En 2012, la Comunidad de Madrid le concedió la Cruz de la Orden del 2 de mayo, un reconocimiento institucional a una trayectoria que ya era patrimonio emocional de la afición. Pero Florito nunca cambió. Siguió siendo el mismo hombre sencillo, cercano, que saludaba a todos con una sonrisa y que prefería el trabajo al protagonismo.

Un relevo con apellido y vocación

Ahora, tras casi cuatro décadas de servicio impecable, Florito entrega el testigo. Lo hace con la serenidad de quien ha cumplido su deber y con la emoción contenida de quien deja parte de su alma entre los muros de Las Ventas. Su sucesor será su hijo Álvaro, ingeniero aeroespacial de formación, que ha decidido cambiar los cielos por el albero. Un gesto que habla de herencia, de vocación, de respeto por una tradición familiar que trasciende lo profesional.

Álvaro no ejercerá la labor de veedor, al menos por ahora.
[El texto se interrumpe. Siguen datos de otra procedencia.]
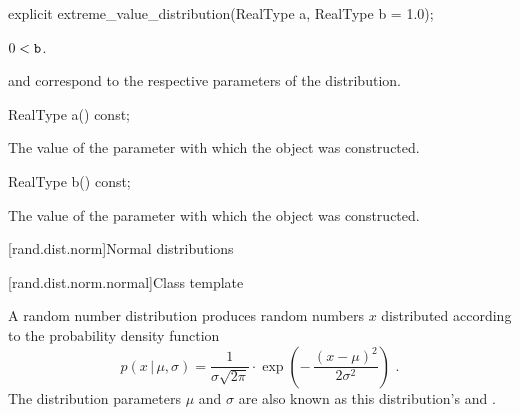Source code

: %
\begin{itemdecl}
explicit extreme_value_distribution(RealType a, RealType b = 1.0);
\end{itemdecl}

\begin{itemdescr}
\pnum
\expects
$0 < \texttt{\protect b}$.

\pnum
\remarks
{} and 
correspond to the respective parameters of the distribution.
\end{itemdescr}

%
\begin{itemdecl}
RealType a() const;
\end{itemdecl}

\begin{itemdescr}
\pnum
\returns
The value of the  parameter
 with which the object was constructed.
\end{itemdescr}

%
\begin{itemdecl}
RealType b() const;
\end{itemdecl}

\begin{itemdescr}
\pnum
\returns
The value of the  parameter
 with which the object was constructed.
\end{itemdescr}%
%



[rand.dist.norm]{Normal distributions}%
%


[rand.dist.norm.normal]{Class template }%
%

\pnum
A  random number distribution
produces random numbers $x$
distributed according to
the probability density function%
\[%
 p(x\,|\,\mu,\sigma)
      = \frac{1}{\sigma \sqrt{2\pi}}
        \cdot
        \exp{\left(- \, \frac{(x - \mu)^2}
                             {2 \sigma^2}
             \right)
            }
 \text{ .}
\]
The distribution parameters $\mu$ and $\sigma$
are also known as this distribution's 
and .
Su reto será enorme: mantener el legado de su padre sin dejar de imprimir su propio sello. Pero tiene a su favor algo invaluable: el ejemplo diario de Florito, su ética, su amor por el toro y por la plaza.

El silencio que pesa más que un olé

El 12 de octubre, cuando el último toro volvió a los chiqueros y la plaza comenzó a vaciarse, hubo un momento de silencio que lo dijo todo. No hubo discursos ni homenajes rimbombantes. Solo miradas, abrazos, y una ovación íntima, nacida del respeto profundo. Porque a Florito no se le despide con palabras, sino con gratitud.

Se va el mayoral, pero queda la leyenda. Queda el hombre que hizo del silencio un arte, de la paciencia una virtud, y del toro su razón de ser. Queda Florito, eterno en la memoria de Las Ventas.